[Extracted entries Boundary: Start]

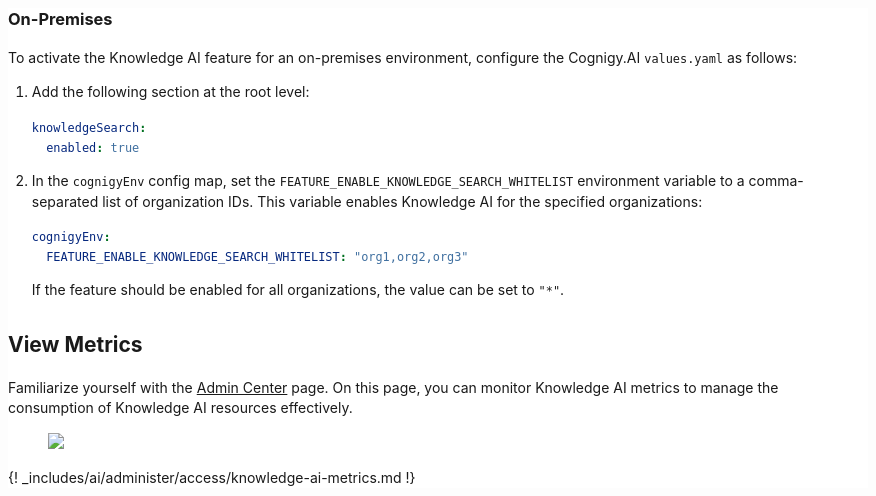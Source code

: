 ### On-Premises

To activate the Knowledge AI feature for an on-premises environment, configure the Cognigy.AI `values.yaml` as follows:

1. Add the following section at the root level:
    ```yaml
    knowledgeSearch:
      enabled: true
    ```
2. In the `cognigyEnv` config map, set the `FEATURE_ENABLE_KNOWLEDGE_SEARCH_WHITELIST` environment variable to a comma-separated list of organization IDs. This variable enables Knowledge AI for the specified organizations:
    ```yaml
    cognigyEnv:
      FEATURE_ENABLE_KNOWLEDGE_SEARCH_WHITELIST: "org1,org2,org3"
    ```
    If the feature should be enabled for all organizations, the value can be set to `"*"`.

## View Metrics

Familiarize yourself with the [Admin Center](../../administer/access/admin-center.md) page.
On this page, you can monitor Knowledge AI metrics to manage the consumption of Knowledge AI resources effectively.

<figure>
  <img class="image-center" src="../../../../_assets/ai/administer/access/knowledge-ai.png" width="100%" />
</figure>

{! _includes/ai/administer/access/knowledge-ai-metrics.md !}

[Extracted entries Boundary: End]

§ Your objective
Emit the lines of the material exactly, from its first line to the line containing "## View Metrics", inclusive; leave every picture out.

§ Solution
Source code

: ### On-Premises

To activate the Knowledge AI feature for an on-premises environment, configure the Cognigy.AI `values.yaml` as follows:

1. Add the following section at the root level:
    ```yaml
    knowledgeSearch:
      enabled: true
    ```
2. In the `cognigyEnv` config map, set the `FEATURE_ENABLE_KNOWLEDGE_SEARCH_WHITELIST` environment variable to a comma-separated list of organization IDs. This variable enables Knowledge AI for the specified organizations:
    ```yaml
    cognigyEnv:
      FEATURE_ENABLE_KNOWLEDGE_SEARCH_WHITELIST: "org1,org2,org3"
    ```
    If the feature should be enabled for all organizations, the value can be set to `"*"`.

## View Metrics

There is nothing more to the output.